Accented Voices

Listen to someone speaking your own language and you can usually tell where they are from. The clue is their accent. It might reveal where they come from within the country, or their family origin from elsewhere. Or you might only be able to say “that’s a foreign accent” but not know which language is their mother tongue. Britain’s class-ridden society is parodied in the film My Fair Lady in which Professor Higgins can detect the very district in London that the flower seller, Eliza, came from. He takes on the task of trying to change her accent to the ‘received pronunciation’ or ‘Queen’s English’ that he speaks.

Broadcasting “standard version” language?

National broadcasters tend to support the standard version of their language. This was the case with the BBC for a long time before local radio, introduced in the late 1960s, made a virtue of promoting regional accents.
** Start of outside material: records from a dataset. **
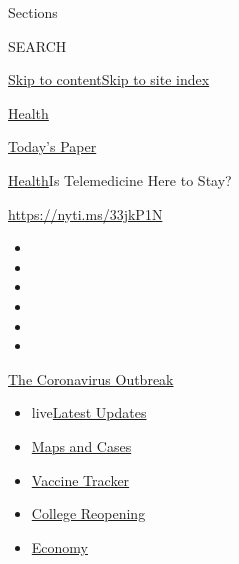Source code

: Sections

SEARCH

\protect\hyperlink{site-content}{Skip to
content}\protect\hyperlink{site-index}{Skip to site index}

\href{https://www.nytimes3xbfgragh.onion/section/health}{Health}

\href{https://myaccount.nytimes3xbfgragh.onion/auth/login?response_type=cookie\&client_id=vi}{}

\href{https://www.nytimes3xbfgragh.onion/section/todayspaper}{Today's
Paper}

\href{/section/health}{Health}\textbar{}Is Telemedicine Here to Stay?

\url{https://nyti.ms/33jkP1N}

\begin{itemize}
\item
\item
\item
\item
\item
\item
\end{itemize}

\href{https://www.nytimes3xbfgragh.onion/news-event/coronavirus?action=click\&pgtype=Article\&state=default\&region=TOP_BANNER\&context=storylines_menu}{The
Coronavirus Outbreak}

\begin{itemize}
\tightlist
\item
  live\href{https://www.nytimes3xbfgragh.onion/2020/08/04/world/coronavirus-covid-19.html?action=click\&pgtype=Article\&state=default\&region=TOP_BANNER\&context=storylines_menu}{Latest
  Updates}
\item
  \href{https://www.nytimes3xbfgragh.onion/interactive/2020/us/coronavirus-us-cases.html?action=click\&pgtype=Article\&state=default\&region=TOP_BANNER\&context=storylines_menu}{Maps
  and Cases}
\item
  \href{https://www.nytimes3xbfgragh.onion/interactive/2020/science/coronavirus-vaccine-tracker.html?action=click\&pgtype=Article\&state=default\&region=TOP_BANNER\&context=storylines_menu}{Vaccine
  Tracker}
\item
  \href{https://www.nytimes3xbfgragh.onion/2020/08/02/us/covid-college-reopening.html?action=click\&pgtype=Article\&state=default\&region=TOP_BANNER\&context=storylines_menu}{College
  Reopening}
\item
  \href{https://www.nytimes3xbfgragh.onion/live/2020/08/03/business/stock-market-today-coronavirus?action=click\&pgtype=Article\&state=default\&region=TOP_BANNER\&context=storylines_menu}{Economy}
\end{itemize}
Nowadays, as you walk through the streets of London – and of most European cities - you can hear many different accents and languages: “migration is a long-standing element of urban experience, and …cities would be unthinkable without migration” (Yildiz 2007:5).[1]

This part of the TRE project (IP5, together with IP6) has been studying the ways ethnic minorities are using community radio to make connections with local and transnational communities. Language, the key vehicle of culture, acts in different contexts as both a bridge and a barrier. The mother tongue of the country of origin, broadcast by a community radio station, is a reassuring comfort as well as a crucial means of communication for newly arrived refugees and migrants in an alien environment, and connects with both the homeland and the diaspora. For longer established migrant communities, their native language is increasingly at risk of being forgotten by the younger generations. For them, radio has a different role. Yet another role is the mixing of the migrant community’s own language with that of the host country (bilingual or multilingual broadcasting) in a policy which tries to bridge the gap, something that is common practice in the speech of younger generations of migrants, known as code-switching or multi-languaging. 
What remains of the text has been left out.